灼熱の魂

何のために映画を見るのかいまひとつよくわからない。ついでに言えば何のために小説を読むのかもちゃんと理解していない。本を紹介するラジオ番組をやっていながら無責任なことだと思うが、読みたいということと、何故読むのかを理解することとは別物である。

人間が生きるためには「モノガタリ」が必要である。自分を成り立たせてくれるストーリー。それが劇的なものである必要はない。面白くなくてもかまわない。そんなこと四六時中考えている暇はないが、「モノガタリ」が崩壊した時には生きる意味を見出せなくなってしまう。

ゼロから「モノガタリ」を作り出すことは不可能だ。常にあちこちから借りてきたものをつぎはぎして、しのいでいるはず。私の場合なんか間違いなくそうである。映画を見るか、本を読むか、少し仕事をするかでほとんどの時間は消費されている。物語中毒である。その理由を明らかにしても、現時点ではいいことはなさそうなので、放っておいている。

さて、この「灼熱の魂」という映画、「ミステリー仕立てのヒューマンドラマ」とかいうキャッチフレーズがどうにも安っぽい。始まりの20分くらいは様子が飲み込めなくて多少難渋したが、得体の知れない謎の塊が少しずつほぐれてきて、心がえぐられるようなラストへ静かに突き進む。舞台がどこだとはっきり示されないのでストレスを溜めることがあるかもしれないが、中東のどこかの国でいいじゃないか。私はレバノン内戦の初期だろうと見当をつけていたら、やはり戯曲はそこを意識して書かれていたようである。年の功である。若い方はレバノン内戦という言葉さえ知らないかもしれない。誰が敵なのかさっぱりわからないような悲惨な内戦がずっと続いていた。

この映画を見ると、しばらく落ち込んでしまう。

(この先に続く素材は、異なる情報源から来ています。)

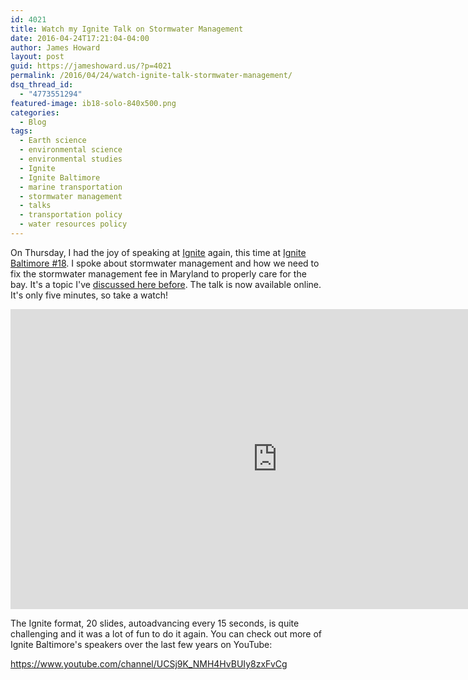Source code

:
 ```yaml
---
id: 4021
title: Watch my Ignite Talk on Stormwater Management
date: 2016-04-24T17:21:04-04:00
author: James Howard
layout: post
guid: https://jameshoward.us/?p=4021
permalink: /2016/04/24/watch-ignite-talk-stormwater-management/
dsq_thread_id:
  - "4773551294"
featured-image: ib18-solo-840x500.png
categories:
  - Blog
tags:
  - Earth science
  - environmental science
  - environmental studies
  - Ignite
  - Ignite Baltimore
  - marine transportation
  - stormwater management
  - talks
  - transportation policy
  - water resources policy
---
```

On Thursday, I had the joy of speaking at [Ignite](http://www.ignitetalks.io/) again, this time at [Ignite Baltimore #18](http://www.ignitebaltimore.com/).  I spoke about stormwater management and how we need to fix the stormwater management fee in Maryland to properly care for the bay.  It's a topic I've [discussed here before](https://jameshoward.us/2016/01/21/circling-the-drain/).  The talk is now available online.  It's only five minutes, so take a watch!

<iframe width="853" height="480" src="https://www.youtube-nocookie.com/embed/h6Pi-qIGmR8?showinfo=0" frameborder="0" allowfullscreen></iframe>

The Ignite format, 20 slides, autoadvancing every 15 seconds, is quite challenging and it was a lot of fun to do it again.  You can check out more of Ignite Baltimore's speakers over the last few years on YouTube:

  https://www.youtube.com/channel/UCSj9K_NMH4HvBUIy8zxFvCg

これはいくらなんでもフィクションだろう、と心を落ち着かせようとするが、もしかしたらありえたかもと思わせるリアリティがある。

草も生えないような、半ば砂漠地帯で人々はどんな「モノガタリ」を持って生きていたのだろう、と疑問を持ったが、そこにはやはり苦しみという「モノガタリ」があったことに気がついた。

全国津々浦々ではないが、公開中か公開予定。

写真はカンボジアのコンポンチャムという田舎の町の川沿いでお菓子を売って歩いているイスラム教徒の女の子。